In “Numerical Approximation of Gradients”, Andrew shows that - for the two-sided difference - the approx. error is on the order of epsilon squared, which is much smaller than the approx. error of the one-sided difference (which is on the order of epsilon), given that epsilon < 1.
So, as a natural consequence of this premise, I would have expected that the threshold for considering the grad check as passed would be in the order of epsilon squared (1e-14 in the example) and not in the order of epsilon (1e-7 in the example), because d_theta_approx has been computed with the two-sided formula and its approx. error with respect to d_theta (computed with back prop) should be in the order of epsilon squared.

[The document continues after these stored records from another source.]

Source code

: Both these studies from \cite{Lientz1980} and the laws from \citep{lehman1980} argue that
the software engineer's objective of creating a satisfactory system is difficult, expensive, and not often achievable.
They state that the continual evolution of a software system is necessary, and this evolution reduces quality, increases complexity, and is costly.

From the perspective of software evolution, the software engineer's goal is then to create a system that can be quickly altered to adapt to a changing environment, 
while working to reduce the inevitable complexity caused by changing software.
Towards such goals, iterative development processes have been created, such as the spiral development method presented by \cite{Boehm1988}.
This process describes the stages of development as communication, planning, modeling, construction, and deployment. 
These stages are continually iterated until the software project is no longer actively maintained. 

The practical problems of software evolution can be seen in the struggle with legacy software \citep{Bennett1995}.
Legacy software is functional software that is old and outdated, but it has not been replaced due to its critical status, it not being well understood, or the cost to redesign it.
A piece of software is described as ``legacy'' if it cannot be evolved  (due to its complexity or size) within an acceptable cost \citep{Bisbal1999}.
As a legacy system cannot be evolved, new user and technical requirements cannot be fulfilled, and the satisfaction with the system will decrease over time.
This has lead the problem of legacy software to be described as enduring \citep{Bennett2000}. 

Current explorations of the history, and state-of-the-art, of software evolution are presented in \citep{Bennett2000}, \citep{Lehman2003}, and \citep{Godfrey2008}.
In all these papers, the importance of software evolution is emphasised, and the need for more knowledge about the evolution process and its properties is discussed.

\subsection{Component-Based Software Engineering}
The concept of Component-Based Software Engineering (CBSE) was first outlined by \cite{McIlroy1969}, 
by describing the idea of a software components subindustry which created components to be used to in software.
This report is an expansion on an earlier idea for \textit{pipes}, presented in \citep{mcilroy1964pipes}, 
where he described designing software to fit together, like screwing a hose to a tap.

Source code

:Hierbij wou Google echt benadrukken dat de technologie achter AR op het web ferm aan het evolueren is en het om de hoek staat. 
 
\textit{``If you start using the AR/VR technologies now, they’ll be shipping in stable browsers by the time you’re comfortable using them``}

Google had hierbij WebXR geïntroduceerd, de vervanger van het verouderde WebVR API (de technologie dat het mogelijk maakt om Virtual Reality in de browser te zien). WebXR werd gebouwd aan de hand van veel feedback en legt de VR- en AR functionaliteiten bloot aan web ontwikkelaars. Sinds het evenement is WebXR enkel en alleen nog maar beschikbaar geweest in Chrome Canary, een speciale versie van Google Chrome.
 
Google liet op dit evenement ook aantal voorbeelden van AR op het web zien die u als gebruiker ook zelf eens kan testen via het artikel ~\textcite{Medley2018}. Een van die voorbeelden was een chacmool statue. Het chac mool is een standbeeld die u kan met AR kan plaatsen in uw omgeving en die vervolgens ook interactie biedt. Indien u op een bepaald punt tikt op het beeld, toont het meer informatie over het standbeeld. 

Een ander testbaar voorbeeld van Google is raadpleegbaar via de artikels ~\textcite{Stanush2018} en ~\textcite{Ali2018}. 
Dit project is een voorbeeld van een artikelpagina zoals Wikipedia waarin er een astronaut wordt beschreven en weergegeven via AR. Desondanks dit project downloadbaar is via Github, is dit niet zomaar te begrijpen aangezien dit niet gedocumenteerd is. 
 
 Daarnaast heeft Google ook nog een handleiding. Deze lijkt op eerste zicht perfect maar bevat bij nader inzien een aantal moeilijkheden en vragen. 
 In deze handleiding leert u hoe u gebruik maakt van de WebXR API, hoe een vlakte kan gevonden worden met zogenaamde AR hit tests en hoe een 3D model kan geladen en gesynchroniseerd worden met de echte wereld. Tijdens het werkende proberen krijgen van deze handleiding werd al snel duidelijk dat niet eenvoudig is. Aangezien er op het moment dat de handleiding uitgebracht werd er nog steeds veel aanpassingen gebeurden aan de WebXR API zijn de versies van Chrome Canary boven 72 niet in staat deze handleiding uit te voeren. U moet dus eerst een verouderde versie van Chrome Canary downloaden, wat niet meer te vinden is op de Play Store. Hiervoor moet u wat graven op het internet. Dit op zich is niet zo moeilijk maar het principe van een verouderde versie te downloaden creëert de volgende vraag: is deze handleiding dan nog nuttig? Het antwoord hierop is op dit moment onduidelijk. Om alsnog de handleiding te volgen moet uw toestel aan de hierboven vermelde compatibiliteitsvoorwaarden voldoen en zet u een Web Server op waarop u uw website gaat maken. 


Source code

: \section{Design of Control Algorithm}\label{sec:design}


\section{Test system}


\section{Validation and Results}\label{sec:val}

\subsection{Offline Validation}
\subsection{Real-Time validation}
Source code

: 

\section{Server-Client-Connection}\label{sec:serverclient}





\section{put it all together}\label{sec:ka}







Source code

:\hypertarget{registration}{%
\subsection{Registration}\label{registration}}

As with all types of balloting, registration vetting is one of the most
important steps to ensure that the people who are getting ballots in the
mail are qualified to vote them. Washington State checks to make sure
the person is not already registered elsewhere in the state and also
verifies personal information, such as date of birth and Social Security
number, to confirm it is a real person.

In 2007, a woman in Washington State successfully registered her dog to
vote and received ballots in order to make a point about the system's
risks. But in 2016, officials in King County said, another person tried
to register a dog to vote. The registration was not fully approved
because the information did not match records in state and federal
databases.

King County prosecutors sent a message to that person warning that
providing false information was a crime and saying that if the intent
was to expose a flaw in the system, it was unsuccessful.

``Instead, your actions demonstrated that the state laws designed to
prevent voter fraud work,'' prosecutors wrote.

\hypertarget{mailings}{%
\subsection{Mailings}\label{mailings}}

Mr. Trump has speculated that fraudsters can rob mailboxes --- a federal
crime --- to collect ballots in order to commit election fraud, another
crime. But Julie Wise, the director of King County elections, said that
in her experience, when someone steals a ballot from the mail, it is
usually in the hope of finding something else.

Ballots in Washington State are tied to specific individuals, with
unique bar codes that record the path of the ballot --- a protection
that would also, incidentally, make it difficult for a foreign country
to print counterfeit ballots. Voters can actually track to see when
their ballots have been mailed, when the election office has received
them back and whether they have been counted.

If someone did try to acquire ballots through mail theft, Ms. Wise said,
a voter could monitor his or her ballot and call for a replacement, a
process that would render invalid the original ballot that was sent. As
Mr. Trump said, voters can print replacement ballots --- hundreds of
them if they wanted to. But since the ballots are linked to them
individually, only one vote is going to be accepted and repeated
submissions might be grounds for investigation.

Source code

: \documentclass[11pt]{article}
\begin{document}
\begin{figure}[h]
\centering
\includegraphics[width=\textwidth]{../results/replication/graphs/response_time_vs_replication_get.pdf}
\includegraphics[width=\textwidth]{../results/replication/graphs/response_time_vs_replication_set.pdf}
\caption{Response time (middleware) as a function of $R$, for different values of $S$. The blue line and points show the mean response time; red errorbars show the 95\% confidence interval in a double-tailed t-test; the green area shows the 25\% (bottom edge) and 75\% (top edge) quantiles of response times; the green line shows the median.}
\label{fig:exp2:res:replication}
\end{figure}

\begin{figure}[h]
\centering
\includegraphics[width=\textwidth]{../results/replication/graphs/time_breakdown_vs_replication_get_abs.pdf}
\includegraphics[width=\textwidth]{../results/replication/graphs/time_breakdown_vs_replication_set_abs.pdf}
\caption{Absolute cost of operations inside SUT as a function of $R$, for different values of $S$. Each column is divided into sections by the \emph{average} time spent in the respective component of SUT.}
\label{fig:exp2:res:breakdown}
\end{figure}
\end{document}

It’s a good point, but don’t forget that we’re not just dealing with the error generated by using finite differences to approximate the gradients: everything here is in floating point. So we also need to allow a little leeway for the general noise induced by the usual rounding error / error propagation behaviors. In other words, even a completely correct algorithm is going to have some error just from the usual numerical analysis issues. E.g. something as simple as the difference between:
cost = -1./m * (some formula with np.dot or np.sum and np.multiply)
versus
cost = -(some formula with np.dot or np.sum and np.multiply)/m
Will generate noticeably different results in a few thousand iterations.
Interesting observation!
I think they point of this exercise is to see the difference of using the one-sided vs the two-sided method to check your back_propagation implementation is good enough and the degree of certainty you can get of out them.
Following the above, in the 2-sided case, we are not really interested in checking that d_theta_approx is near epsilon squared but that is much smaller than just epsilon. It’s all about accuracy and making sure the error that generates your implementation of back_prop is small enough to not matter in the grand scheme of things.